▶ **Problem details**
Print back each record unchanged, without pictures.

Start of Block

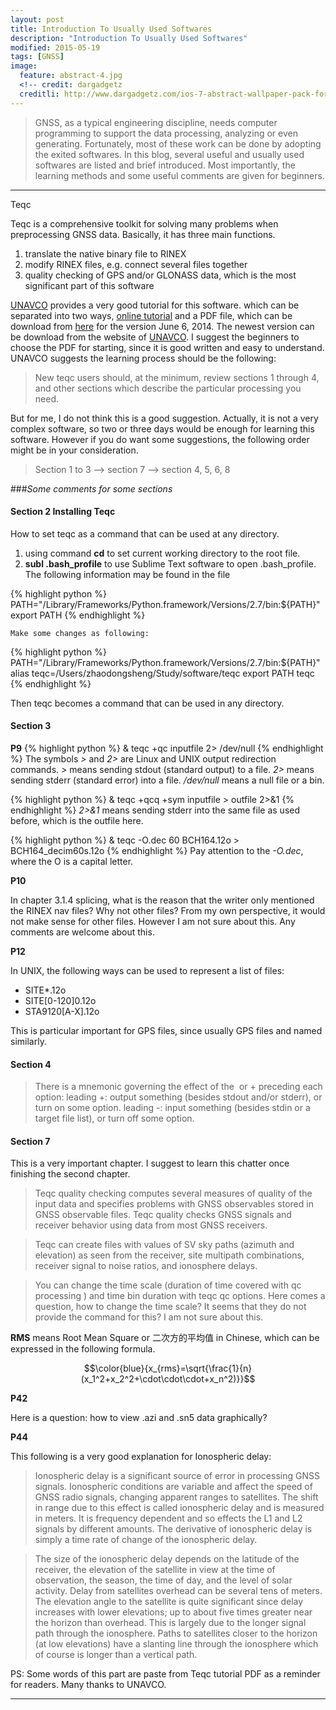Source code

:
 ```yaml
---
layout: post
title: Introduction To Usually Used Softwares
description: "Introduction To Usually Used Softwares"
modified: 2015-05-19
tags: [GNSS]
image:
  feature: abstract-4.jpg
  <!-- credit: dargadgetz
  creditli: http://www.dargadgetz.com/ios-7-abstract-wallpaper-pack-for-iphone-5-and-ipod-touch-retina/ -->
---
```

<!-- [top1](#1) -->
>GNSS, as a typical engineering discipline, needs computer programming to support the data processing, analyzing or even generating. Fortunately, most of these work can be done by adopting the exited softwares. In this blog, several useful and usually used softwares are listed and brief introduced. Most importantly, the learning methods and some useful comments are given for beginners. 

<!-- more -->
<hr>
<p id="para1">Teqc</p>
<!-- <p id='1'></p> -->
Teqc is a comprehensive toolkit for solving many problems when preprocessing GNSS data. Basically, it has three main functions.

1. translate the native binary file to RINEX
2. modify RINEX files, e.g. connect several files together
3. quality checking of GPS and/or GLONASS data, which is the most significant part of this software

[UNAVCO](https://www.unavco.org/) provides a very good tutorial for this software. which can be separated into two ways, [online tutorial](https://www.unavco.org/software/data-processing/teqc/tutorial/tutorial.html) and a PDF file, which can be download from [here](/files/UNAVCO_Teqc_Tutorial.pdf) for the version June 6, 2014. The newest version can be download from the website of [UNAVCO](https://www.unavco.org/software/data-processing/teqc/tutorial/tutorial.html). I suggest the beginners to choose the PDF for starting, since it is good written and easy to understand. UNAVCO suggests the learning process should be the following:

>New teqc users should, at the minimum, review sections 1 through 4, and other sections which describe the particular processing you need. 

But for me, I do not think this is a good suggestion. Actually, it is not a very complex software, so two or three days would be enough for learning this software. However if you do want some suggestions, the following order might be in your consideration.

>Section 1 to 3 --> section 7  --> section 4, 5, 6, 8

###*Some comments for some sections*

#### Section 2 Installing Teqc

How to set teqc as a command that can be used at any directory.

1. using command **cd** to set current working directory to the root file.
2. **subl .bash_profile** to use Sublime Text software to open .bash_profile. The following information may be found in the file

{% highlight python %}
PATH="/Library/Frameworks/Python.framework/Versions/2.7/bin:${PATH}"
export PATH
{% endhighlight %}

	Make some changes as following:
{% highlight python %}
PATH="/Library/Frameworks/Python.framework/Versions/2.7/bin:${PATH}"
alias teqc=/Users/zhaodongsheng/Study/software/teqc
export PATH teqc
{% endhighlight %}

Then teqc becomes a command that can be used in any directory.

#### Section 3

**P9**
{% highlight python %}
& teqc +qc inputfile 2> /dev/null
{% endhighlight %}
The symbols *>* and *2>* are Linux and UNIX output redirection commands. *>* means sending stdout (standard output) to a file. *2>* means sending stderr (standard error) into a file. */dev/null* means a null file or a bin.

{% highlight python %}
& teqc +qcq +sym inputfile > outfile 2>&1
{% endhighlight %}
*2>&1* means sending stderr into the same file as used before, which is the outfile here.

{% highlight python %}
& teqc  -O.dec 60 BCH164.12o > BCH164_decim60s.12o
{% endhighlight %}
Pay attention to the *-O.dec*, where the O is a capital letter.

**P10**

In chapter 3.1.4 splicing, what is the reason that the writer only mentioned the RINEX nav files? Why not other files? From my own perspective, it would not make sense for other files. However I am not sure about this. Any comments are welcome about this.

**P12**

In UNIX, the following ways can be used to represent a list of files:

- SITE*.12o
- SITE[0-120]0.12o
- STA9120[A-X].12o

This is particular important for GPS files, since usually GPS files and named similarly. 

#### Section 4 

>There is a mnemonic governing the effect of the ­ or + preceding each option:
>leading +: output something (besides stdout and/or stderr), or turn on some option. 
>leading ­-: input something (besides stdin or a target file list), or turn off some option.

#### Section 7

This is a very important chapter. I suggest to learn this chatter once finishing the second chapter.

>Teqc quality checking computes several measures of quality of the input data and specifies problems with GNSS observables stored in GNSS observable files. Teqc quality checks GNSS signals and receiver behavior using data from most GNSS receivers. 

>Teqc can create files with values of SV sky paths (azimuth and elevation) as seen from the receiver, site multipath combinations, receiver signal to noise ratios, and ionosphere delays.

>You can change the time scale (duration of time covered with qc processing ) and time bin duration with teqc qc options.
Here comes a question, how to change the time scale? It seems that they do not provide the command for this? I am not sure about this.

**RMS** means Root Mean Square or 二次方的平均值 in Chinese, which can be expressed in the following formula.

$$\color{blue}{x_{rms}=\sqrt{\frac{1}{n}(x_1^2+x_2^2+\cdot\cdot\cdot+x_n^2)}}$$

**P42**

Here is a question: how to view .azi  and .sn5 data graphically?

**P44**

This following is a very good explanation for Ionospheric delay:

>Ionospheric delay is a significant source of error in processing GNSS signals. Ionospheric conditions are variable and affect the speed of GNSS radio signals, changing apparent ranges to satellites. The shift in range due to this effect is called ionospheric delay and is measured in meters. It is frequency­ dependent and so effects the L1 and L2 signals by different amounts. The derivative of ionospheric delay is simply a time rate of change of the ionospheric delay.

>The size of the ionospheric delay depends on the latitude of the receiver, the elevation of the satellite in view at the time of observation, the season, the time of day, and the level of solar activity. Delay from satellites overhead can be several tens of meters. The elevation angle to the satellite is quite significant since delay increases with lower elevations; up to about five times greater near the horizon than overhead. This is largely due to the longer signal path through the ionosphere. Paths to satellites closer to the horizon (at low elevations) have a slanting line through the ionosphere which of course is longer than a vertical path.

PS: Some words of this part are paste from Teqc tutorial PDF as a reminder for readers. Many thanks to UNAVCO.
<hr>

<head>
<style>

#para1 {
	color: blue;
	text-align: center;
	font-style: italic;
	font-size: 150%;
}

</style>
</head>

End of Block

▶ **Result**
Source code

:
 ```yaml
---
layout: post
title: Introduction To Usually Used Softwares
description: "Introduction To Usually Used Softwares"
modified: 2015-05-19
tags: [GNSS]
image:
  feature: abstract-4.jpg
  <!-- credit: dargadgetz
  creditli: http://www.dargadgetz.com/ios-7-abstract-wallpaper-pack-for-iphone-5-and-ipod-touch-retina/ -->
---
```

<!-- [top1](#1) -->
>GNSS, as a typical engineering discipline, needs computer programming to support the data processing, analyzing or even generating. Fortunately, most of these work can be done by adopting the exited softwares. In this blog, several useful and usually used softwares are listed and brief introduced. Most importantly, the learning methods and some useful comments are given for beginners. 

<!-- more -->
<hr>
<p id="para1">Teqc</p>
<!-- <p id='1'></p> -->
Teqc is a comprehensive toolkit for solving many problems when preprocessing GNSS data. Basically, it has three main functions.

1. translate the native binary file to RINEX
2. modify RINEX files, e.g. connect several files together
3. quality checking of GPS and/or GLONASS data, which is the most significant part of this software

[UNAVCO](https://www.unavco.org/) provides a very good tutorial for this software. which can be separated into two ways, [online tutorial](https://www.unavco.org/software/data-processing/teqc/tutorial/tutorial.html) and a PDF file, which can be download from [here](/files/UNAVCO_Teqc_Tutorial.pdf) for the version June 6, 2014. The newest version can be download from the website of [UNAVCO](https://www.unavco.org/software/data-processing/teqc/tutorial/tutorial.html). I suggest the beginners to choose the PDF for starting, since it is good written and easy to understand. UNAVCO suggests the learning process should be the following:

>New teqc users should, at the minimum, review sections 1 through 4, and other sections which describe the particular processing you need. 

But for me, I do not think this is a good suggestion. Actually, it is not a very complex software, so two or three days would be enough for learning this software. However if you do want some suggestions, the following order might be in your consideration.

>Section 1 to 3 --> section 7  --> section 4, 5, 6, 8

###*Some comments for some sections*

#### Section 2 Installing Teqc

How to set teqc as a command that can be used at any directory.

1. using command **cd** to set current working directory to the root file.
2. **subl .bash_profile** to use Sublime Text software to open .bash_profile. The following information may be found in the file

{% highlight python %}
PATH="/Library/Frameworks/Python.framework/Versions/2.7/bin:${PATH}"
export PATH
{% endhighlight %}

	Make some changes as following:
{% highlight python %}
PATH="/Library/Frameworks/Python.framework/Versions/2.7/bin:${PATH}"
alias teqc=/Users/zhaodongsheng/Study/software/teqc
export PATH teqc
{% endhighlight %}

Then teqc becomes a command that can be used in any directory.

#### Section 3

**P9**
{% highlight python %}
& teqc +qc inputfile 2> /dev/null
{% endhighlight %}
The symbols *>* and *2>* are Linux and UNIX output redirection commands. *>* means sending stdout (standard output) to a file. *2>* means sending stderr (standard error) into a file. */dev/null* means a null file or a bin.

{% highlight python %}
& teqc +qcq +sym inputfile > outfile 2>&1
{% endhighlight %}
*2>&1* means sending stderr into the same file as used before, which is the outfile here.

{% highlight python %}
& teqc  -O.dec 60 BCH164.12o > BCH164_decim60s.12o
{% endhighlight %}
Pay attention to the *-O.dec*, where the O is a capital letter.

**P10**

In chapter 3.1.4 splicing, what is the reason that the writer only mentioned the RINEX nav files? Why not other files? From my own perspective, it would not make sense for other files. However I am not sure about this. Any comments are welcome about this.

**P12**

In UNIX, the following ways can be used to represent a list of files:

- SITE*.12o
- SITE[0-120]0.12o
- STA9120[A-X].12o

This is particular important for GPS files, since usually GPS files and named similarly. 

#### Section 4 

>There is a mnemonic governing the effect of the ­ or + preceding each option:
>leading +: output something (besides stdout and/or stderr), or turn on some option. 
>leading ­-: input something (besides stdin or a target file list), or turn off some option.

#### Section 7

This is a very important chapter. I suggest to learn this chatter once finishing the second chapter.

>Teqc quality checking computes several measures of quality of the input data and specifies problems with GNSS observables stored in GNSS observable files. Teqc quality checks GNSS signals and receiver behavior using data from most GNSS receivers. 

>Teqc can create files with values of SV sky paths (azimuth and elevation) as seen from the receiver, site multipath combinations, receiver signal to noise ratios, and ionosphere delays.

>You can change the time scale (duration of time covered with qc processing ) and time bin duration with teqc qc options.
Here comes a question, how to change the time scale? It seems that they do not provide the command for this? I am not sure about this.

**RMS** means Root Mean Square or 二次方的平均值 in Chinese, which can be expressed in the following formula.

$$\color{blue}{x_{rms}=\sqrt{\frac{1}{n}(x_1^2+x_2^2+\cdot\cdot\cdot+x_n^2)}}$$

**P42**

Here is a question: how to view .azi  and .sn5 data graphically?

**P44**

This following is a very good explanation for Ionospheric delay:

>Ionospheric delay is a significant source of error in processing GNSS signals. Ionospheric conditions are variable and affect the speed of GNSS radio signals, changing apparent ranges to satellites. The shift in range due to this effect is called ionospheric delay and is measured in meters. It is frequency­ dependent and so effects the L1 and L2 signals by different amounts. The derivative of ionospheric delay is simply a time rate of change of the ionospheric delay.

>The size of the ionospheric delay depends on the latitude of the receiver, the elevation of the satellite in view at the time of observation, the season, the time of day, and the level of solar activity. Delay from satellites overhead can be several tens of meters. The elevation angle to the satellite is quite significant since delay increases with lower elevations; up to about five times greater near the horizon than overhead. This is largely due to the longer signal path through the ionosphere. Paths to satellites closer to the horizon (at low elevations) have a slanting line through the ionosphere which of course is longer than a vertical path.

PS: Some words of this part are paste from Teqc tutorial PDF as a reminder for readers. Many thanks to UNAVCO.
<hr>

<head>
<style>

#para1 {
	color: blue;
	text-align: center;
	font-style: italic;
	font-size: 150%;
}

</style>
</head>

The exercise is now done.